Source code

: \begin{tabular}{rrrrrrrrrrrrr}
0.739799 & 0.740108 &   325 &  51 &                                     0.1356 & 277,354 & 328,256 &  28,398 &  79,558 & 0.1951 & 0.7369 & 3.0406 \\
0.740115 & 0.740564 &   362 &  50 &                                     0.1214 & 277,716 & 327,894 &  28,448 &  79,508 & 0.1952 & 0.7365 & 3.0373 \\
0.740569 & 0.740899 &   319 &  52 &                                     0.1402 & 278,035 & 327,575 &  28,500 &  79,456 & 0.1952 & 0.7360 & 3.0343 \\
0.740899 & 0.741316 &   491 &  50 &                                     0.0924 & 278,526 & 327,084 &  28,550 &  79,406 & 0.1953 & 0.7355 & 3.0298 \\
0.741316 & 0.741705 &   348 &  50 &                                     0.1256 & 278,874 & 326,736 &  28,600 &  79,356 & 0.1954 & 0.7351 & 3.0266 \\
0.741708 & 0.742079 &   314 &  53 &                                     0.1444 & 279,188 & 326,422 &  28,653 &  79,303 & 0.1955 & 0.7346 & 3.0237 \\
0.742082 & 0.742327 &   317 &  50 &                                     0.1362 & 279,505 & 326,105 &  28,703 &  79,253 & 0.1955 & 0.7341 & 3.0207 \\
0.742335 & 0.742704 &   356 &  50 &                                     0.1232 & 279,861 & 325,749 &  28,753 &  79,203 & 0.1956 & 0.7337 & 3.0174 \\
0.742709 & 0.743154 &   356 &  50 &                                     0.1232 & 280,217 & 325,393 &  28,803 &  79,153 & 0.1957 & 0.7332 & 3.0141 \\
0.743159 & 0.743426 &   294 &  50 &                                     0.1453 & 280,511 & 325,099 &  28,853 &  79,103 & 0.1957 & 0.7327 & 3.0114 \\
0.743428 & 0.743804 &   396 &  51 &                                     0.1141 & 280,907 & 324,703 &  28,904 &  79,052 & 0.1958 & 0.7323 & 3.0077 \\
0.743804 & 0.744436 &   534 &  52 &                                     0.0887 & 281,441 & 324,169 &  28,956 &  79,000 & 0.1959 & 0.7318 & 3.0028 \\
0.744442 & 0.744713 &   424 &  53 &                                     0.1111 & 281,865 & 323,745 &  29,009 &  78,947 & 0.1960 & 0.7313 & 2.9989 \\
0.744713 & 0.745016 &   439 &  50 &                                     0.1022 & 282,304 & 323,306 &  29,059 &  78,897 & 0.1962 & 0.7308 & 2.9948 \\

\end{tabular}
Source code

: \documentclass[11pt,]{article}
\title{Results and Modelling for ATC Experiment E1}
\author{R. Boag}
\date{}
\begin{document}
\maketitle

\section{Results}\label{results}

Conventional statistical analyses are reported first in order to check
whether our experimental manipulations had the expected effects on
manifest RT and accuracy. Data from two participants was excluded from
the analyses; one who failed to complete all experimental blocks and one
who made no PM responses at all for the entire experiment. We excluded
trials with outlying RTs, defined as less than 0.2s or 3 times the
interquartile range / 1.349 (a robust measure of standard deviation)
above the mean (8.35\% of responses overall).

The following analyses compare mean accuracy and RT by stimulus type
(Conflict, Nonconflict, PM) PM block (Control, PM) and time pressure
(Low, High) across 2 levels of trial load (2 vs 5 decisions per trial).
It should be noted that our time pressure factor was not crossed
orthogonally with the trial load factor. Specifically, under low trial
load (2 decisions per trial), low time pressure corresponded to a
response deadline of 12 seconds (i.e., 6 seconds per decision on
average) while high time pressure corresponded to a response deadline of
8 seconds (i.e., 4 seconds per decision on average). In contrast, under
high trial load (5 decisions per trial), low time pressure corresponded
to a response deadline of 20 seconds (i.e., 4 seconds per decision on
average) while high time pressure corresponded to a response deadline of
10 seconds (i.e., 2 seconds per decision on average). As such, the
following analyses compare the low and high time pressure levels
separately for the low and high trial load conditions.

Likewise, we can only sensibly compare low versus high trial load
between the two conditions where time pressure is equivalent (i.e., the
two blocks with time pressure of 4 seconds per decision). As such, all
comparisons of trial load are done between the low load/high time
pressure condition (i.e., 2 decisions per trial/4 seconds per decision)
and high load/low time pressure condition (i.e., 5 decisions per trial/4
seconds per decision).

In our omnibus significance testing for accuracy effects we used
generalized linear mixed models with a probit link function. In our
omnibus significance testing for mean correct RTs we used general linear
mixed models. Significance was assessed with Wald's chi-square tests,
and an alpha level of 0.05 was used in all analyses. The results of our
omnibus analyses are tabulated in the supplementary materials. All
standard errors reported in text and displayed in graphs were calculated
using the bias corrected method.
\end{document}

#####

In the listing above, find the line holding "(Conflict, Nonconflict, PM)" and the line holding "separately for the", then output those two lines and every line between them exactly.

SOLUTION TO THIS PROBLEM>
(Conflict, Nonconflict, PM) PM block (Control, PM) and time pressure
(Low, High) across 2 levels of trial load (2 vs 5 decisions per trial).
It should be noted that our time pressure factor was not crossed
orthogonally with the trial load factor. Specifically, under low trial
load (2 decisions per trial), low time pressure corresponded to a
response deadline of 12 seconds (i.e., 6 seconds per decision on
average) while high time pressure corresponded to a response deadline of
8 seconds (i.e., 4 seconds per decision on average). In contrast, under
high trial load (5 decisions per trial), low time pressure corresponded
to a response deadline of 20 seconds (i.e., 4 seconds per decision on
average) while high time pressure corresponded to a response deadline of
10 seconds (i.e., 2 seconds per decision on average). As such, the
following analyses compare the low and high time pressure levels
separately for the low and high trial load conditions.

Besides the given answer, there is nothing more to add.